Advancing in parallel with techniques for structure prediction has been the theoretical understanding of the protein folding reaction itself. The large number of degrees of freedom needed to characterize a folding protein chain naturally leads to the adoption of a statistical characterization of the protein energy landscape (10). Such a characterization reveals that the ability of a protein to reliably find its native state among the exponentially large number of conformations is caused by the topography of the landscape. Inter-residue contacts that appear in the native state are, on average, more stabilizing than random contacts so that both the energy and entropy drop as the protein approaches the native state, and the landscape resembles a rough funnel. Bryngelson and Wolynes (11) have termed this property of the landscape the “principle of minimal frustration.” Model energy functions for structure prediction must also be minimally frustrated, and for the same reason, to overcome the multiple minima problem. This insight, that the essential physics of folding is contained in the requirement of minimal frustration, and not so much in the detailed form of the interaction potentials, is at the heart of a fruitful interaction between analytical models of the folding reaction and the development of practical methods of structure prediction.

We have developed a series of models (7, 12–14) based on associative memory energy functions. By formulating a quantitative version of the principle of minimal frustration, we have optimized the coefficients in our models to achieve a minimally frustrated landscape and have shown that the resulting energy function can successfully predict low-resolution structures in the absence of homology information for α-helical proteins. Moreover, we are able to calculate the free energy as a function of similarity to the native state and thereby quantify the success of the optimization procedure in achieving a funneled landscape. Here we further develop this approach and report the successful ab initio prediction of α/β proteins.

The organization of this article is as follows. First, we describe a number of changes we have made to the energy function and the optimization procedure needed to adapt it to α/β structures. We then describe the results of prediction runs on members of the set of the proteins used to optimize the model and on three α/β proteins not related to any of the training proteins. Finally, we discuss the full free energy surface of one of the test proteins as a function of similarity to the native state, and we briefly discuss the dynamics of the model.

Materials and Methods

Potential Function for α/β Structures.

The structure prediction protocol reported here is a modification of the one described in detail in refs. 7, 9, and 14 and is based on the associative memory energy functions first introduced by Friedrichs and Wolynes (12). For completeness, we will briefly review the main features of the earlier work.

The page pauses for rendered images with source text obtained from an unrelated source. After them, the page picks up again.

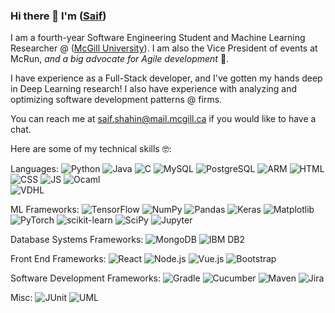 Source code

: ### Hi there 👋 I'm ([Saif](https://saif-shahin.github.io/))

I am a fourth-year Software Engineering Student and Machine Learning Researcher @ ([McGill University](https://www.mcgill.ca/)). I am also the Vice President of events at McRun, _and a big advocate for Agile development_ 🤫.

I have experience as a Full-Stack developer, and I've gotten my hands deep in Deep Learning research! I also have experience with analyzing and optimizing software development patterns @ firms. 

You can reach me at saif.shahin@mail.mcgill.ca if you would like to have a chat.

Here are some of my technical skills 🤓:

Languages: ![Python](https://img.shields.io/badge/-Python-27D807?style=flat-square&logo=Python&logoColor=white) 
![Java](https://img.shields.io/badge/-Java-FFA500?style=flat-square&logo=Oracle&logoColor=white) 
![C](https://img.shields.io/badge/-3776AB?style=flat-square&logo=c&logoColor=white) 
![MySQL](https://img.shields.io/badge/-MySQL-699FC4?style=flat-square&logo=mysql&logoColor=white) 
![PostgreSQL](https://img.shields.io/badge/-PostgreSQL-226A9B?style=flat-square&logo=postgresql&logoColor=white) 
![ARM](https://img.shields.io/badge/-ARM_Assembly-000000?style=flat-square&logo=arm&logoColor=white) 
![HTML](https://img.shields.io/badge/-HTML-9E7527?style=flat-square&logo=html&logoColor=white) 
![CSS](https://img.shields.io/badge/-CSS-0AABCB?style=flat-square&logo=css&logoColor=white)
![JS](https://img.shields.io/badge/-Javascript-E7E71F?style=flat-square&logo=Javascript&logoColor=black) 
![Ocaml](https://img.shields.io/badge/-OCaml-FF8000?style=flat-square&logo=ocaml&logoColor=white)  
![VDHL](https://img.shields.io/badge/-VDHL-696663?style=flat-square&logoColor=white)



ML Frameworks: ![TensorFlow](https://img.shields.io/badge/-TensorFlow-FF6F00?style=flat-square&logo=TensorFlow&logoColor=white) ![NumPy](https://img.shields.io/badge/-NumPy-013243?style=flat-square&logo=NumPy&logoColor=white)
![Pandas](https://img.shields.io/badge/-Pandas-150458?style=flat-square&logo=Pandas&logoColor=white)
![Keras](https://img.shields.io/badge/-Keras-D00000?style=flat-square&logo=Keras&logoColor=white)
![Matplotlib](https://img.shields.io/badge/-Matplotlib-11557c?style=flat-square&logo=Python&logoColor=white)
![PyTorch](https://img.shields.io/badge/-PyTorch-EE4C2C?style=flat-square&logo=PyTorch&logoColor=white)
![scikit-learn](https://img.shields.io/badge/-scikit_learn-F7931E?style=flat-square&logo=scikit-learn&logoColor=white)
![SciPy](https://img.shields.io/badge/-SciPy-8CAAE6?style=flat-square&logo=SciPy&logoColor=white)
![Jupyter](https://img.shields.io/badge/-Jupyter_Notebook-F37626?style=flat-square&logo=Jupyter&logoColor=white)

Database Systems Frameworks: ![MongoDB](https://img.shields.io/badge/-MongoDB-47A248?style=flat-square&logo=MongoDB&logoColor=white)
![IBM DB2](https://img.shields.io/badge/-IBM_DB2-054ADA?style=flat-square&logo=IBM&logoColor=white)

Front End Frameworks: ![React](https://img.shields.io/badge/-React-61DAFB?style=flat-square&logo=React&logoColor=black)
![Node.js](https://img.shields.io/badge/-Node.js-339933?style=flat-square&logo=Node.js&logoColor=white)
![Vue.js](https://img.shields.io/badge/-Vue.js-4FC08D?style=flat-square&logo=Vue.js&logoColor=white)
![Bootstrap](https://img.shields.io/badge/-Bootstrap-7952B3?style=flat-square&logo=Bootstrap&logoColor=white)


Software Development Frameworks: ![Gradle](https://img.shields.io/badge/-Gradle-02303A?style=flat-square&logo=Gradle&logoColor=white)
![Cucumber](https://img.shields.io/badge/-Cucumber-23D96C?style=flat-square&logo=Cucumber&logoColor=white)
![Maven](https://img.shields.io/badge/-Maven-C71A36?style=flat-square&logo=ApacheMaven&logoColor=white)
![Jira](https://img.shields.io/badge/-Jira-0052CC?style=flat-square&logo=JiraSoftware&logoColor=white)


Misc: ![JUnit](https://img.shields.io/badge/-JUnit-25A162?style=flat-square&logo=JUnit5&logoColor=white)
![UML](https://img.shields.io/badge/-UML-9B599A?style=flat-square&logo=UnifiedModelingLanguage&logoColor=white)

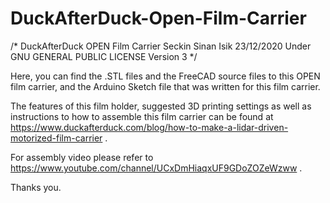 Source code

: # DuckAfterDuck-Open-Film-Carrier

/* DuckAfterDuck OPEN Film Carrier
   Seckin Sinan Isik
   23/12/2020
   Under GNU GENERAL PUBLIC LICENSE Version 3
*/

Here, you can find the .STL files and the FreeCAD source files to this OPEN film carrier, and the Arduino Sketch file that was written for this film carrier.

The features of this film holder, suggested 3D printing settings as well as instructions to how to assemble this film carrier can be found at https://www.duckafterduck.com/blog/how-to-make-a-lidar-driven-motorized-film-carrier .

For assembly video please refer to https://www.youtube.com/channel/UCxDmHiaqxUF9GDoZOZeWzww .

Thanks you.

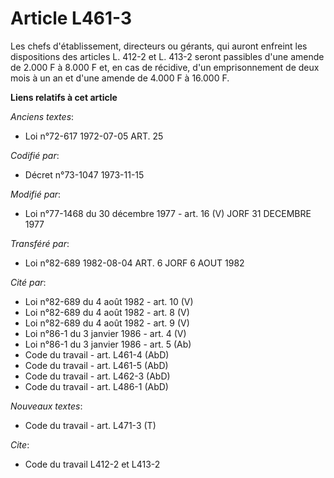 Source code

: # Article L461-3

Les chefs d'établissement, directeurs ou gérants, qui auront enfreint les dispositions des articles L. 412-2 et L. 413-2
seront passibles d'une amende de 2.000 F à 8.000 F et, en cas de récidive, d'un emprisonnement de deux mois à un an et d'une
amende de 4.000 F à 16.000 F.

**Liens relatifs à cet article**

_Anciens textes_:

  - Loi n°72-617 1972-07-05 ART. 25

_Codifié par_:

  - Décret n°73-1047 1973-11-15

_Modifié par_:

  - Loi n°77-1468 du 30 décembre 1977 - art. 16 (V) JORF 31 DECEMBRE 1977

_Transféré par_:

  - Loi n°82-689 1982-08-04 ART. 6 JORF 6 AOUT 1982

_Cité par_:

  - Loi n°82-689 du 4 août 1982 - art. 10 (V)
  - Loi n°82-689 du 4 août 1982 - art. 8 (V)
  - Loi n°82-689 du 4 août 1982 - art. 9 (V)
  - Loi n°86-1 du 3 janvier 1986 - art. 4 (V)
  - Loi n°86-1 du 3 janvier 1986 - art. 5 (Ab)
  - Code du travail - art. L461-4 (AbD)
  - Code du travail - art. L461-5 (AbD)
  - Code du travail - art. L462-3 (AbD)
  - Code du travail - art. L486-1 (AbD)

_Nouveaux textes_:

  - Code du travail - art. L471-3 (T)

_Cite_:

  - Code du travail L412-2 et L413-2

The energy of a protein conformation is a function of the similarity of the set of pair distances associated with that conformation to the aligned pair distances in a database of known protein structures. For de novo protein prediction, the database contains only proteins that are globally unrelated to the target sequence.

We use a reduced representation of the chain consisting of C_α, C_β, and O atoms. For short to intermediate sequence separations the conformational energy is given by an associative memory energy function: (V_AM = −∑ ∑ γ(P_i,P_j,P,P,(j − i),SS_i′, SS_j′)Θ(r_ij − r). The coefficients, γ, weight the different types of interactions and are functions of the chemical properties (P) of the amino acids i and j, their sequence separation, the identity of residues i′ and j′, in the database protein μ (13) and the secondary structure, SS_i′ and SS_j′, of the database residues. We use a previously described sequence–structure alignment algorithm to associate the ij and i′j′ pairs (15). We use a four-letter code for the amino acid properties, hydrophobic, polar, acid/hydrophilic, and base, along with three sequence proximity classes, short (j − i ≤ 4), intermediate (5 ≤ j − i ≤ 12), and tertiary (j − i ≥ 13). In contrast to previous work we do not allow the interaction between residues to depend on their order in the chain and set γ_{i,j,i′,j′} = γ_{j,i,j′,i′}.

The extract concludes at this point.